The archaeological site of Chichen Itza in the Yucatan state, Mexico, 29 March 2010. Yucatan's Government announced on 30 March 2010, the purchase of 205,097 private acres of the Chichen Itza zone at a prize of 17,6 US million dollars. The sale was described as a 'historical agreement' successfully achieved by the official entity 'Cultur' in order to become this place into a patrimony of the people from Yucatan and Mexico. EPA/JACINTO KANEK
A historic transaction between the Government of Yucatán and businessman Hans Jurgen Thies Barbachano yesterday allowed the State to buy 83 hectares of land where the archaeological site of Chichen Itza sits for 220 million pesos (17,800,150 USD).
The negotiation, which ended two days ago with the signing of an agreement to purchase the land, began more or less a year ago between the Governor Ivonne Ortega Pacheco and Hans Jürgen Thies Barbachano, the owner, who sought the care and protection of historical monuments there to remain as heritage of the State of Yucatan.
Chichen Itza was a major focal point in the northern Maya lowlands from the Late Classic through the Terminal Classic and into the early portion of the Early Postclassic period.

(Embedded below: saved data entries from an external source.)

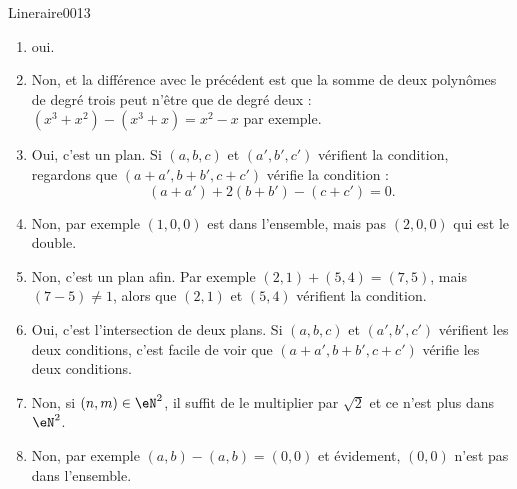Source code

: \begin{corrige}{Lineraire0013}

	\begin{enumerate}

		\item
			oui.
		\item
			Non, et la différence avec le précédent est que la somme de deux polynômes de degré trois peut n'être que de degré deux : $(x^3+x^2)-(x^3+x)=x^2-x$ par exemple.

		\item
			Oui, c'est un plan. Si $(a,b,c)$ et $(a',b',c')$ vérifient la condition, regardons que $(a+a',b+b',c+c')$ vérifie la condition :
			\begin{equation}
				(a+a')+2(b+b')-(c+c')=0.
			\end{equation}
			
		\item
			Non, par exemple $(1,0,0)$ est dans l'ensemble, mais pas $(2,0,0)$ qui est le double.

		\item 
			Non, c'est un plan afin. Par exemple $(2,1)+(5,4)=(7,5)$, mais $(7-5)\neq 1$, alors que $(2,1)$ et $(5,4)$ vérifient la condition.

		\item
			Oui, c'est l'intersection de deux plans. Si $(a,b,c)$ et $(a',b',c')$ vérifient les deux conditions, c'est facile de voir que $(a+a',b+b',c+c')$ vérifie les deux conditions.

		\item
			Non, si $(n,m)\in\eN^2$, il suffit de le multiplier par $\sqrt{2}$ et ce n'est plus dans $\eN^2$.

		\item
			Non, par exemple $(a,b)-(a,b)=(0,0)$ et évidement, $(0,0)$ n'est pas dans l'ensemble.

	\end{enumerate}
	

\end{corrige}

The site exhibits a multitude of architectural styles, from what is called “Mexicanized” and reminiscent of styles seen in central Mexico to the Puuc style found among the Puuc Maya of the northern lowlands. The presence of central Mexican styles was once thought to have been representative of direct migration or even conquest from central Mexico, but most contemporary interpretations view the presence of these non-Maya styles more as the result of cultural diffusion.
The site contains many fine stone buildings in various states of preservation, and many have been restored. The buildings are connected by a dense network of formerly paved roads, called sacbeob. Archaeologists have found almost 100 sacbeob criss-crossing the site, and extending in all directions from the city.
The buildings of Chichén Itza are grouped in a series of architectonic sets, and each set was at one time separated from the other by a series of low walls. The three best known of these complexes are the Great North Platform, which includes the monuments of El Castillo, Temple of Warriors and the Great Ball Court; The Ossario Group, which includes the pyramid of the same name as well as the Temple of Xtoloc; and the Central Group, which includes the Caracol, Las Monjas, and Akab Dzib.
South of Las Monjas, in an area known as Chichén Viejo (Old Chichén) and only open to archaeologists, are several other complexes, such as the Group of the Initial Series, Group of the Lintels, and Group of the Old Castle.
Chichen Itza entered the popular imagination in 1843 with the book Incidents of Travel in Yucatan by John Lloyd Stephens (with illustrations by Frederick Catherwood). The book recounted Stephens’ visit to Yucatán and his tour of Maya cities, including Chichén Itzá. The book prompted other explorations of the city. In 1860, Desire Charnay surveyed Chichén Itzá and took numerous photographs that he published in Cités et ruines américaines (1863).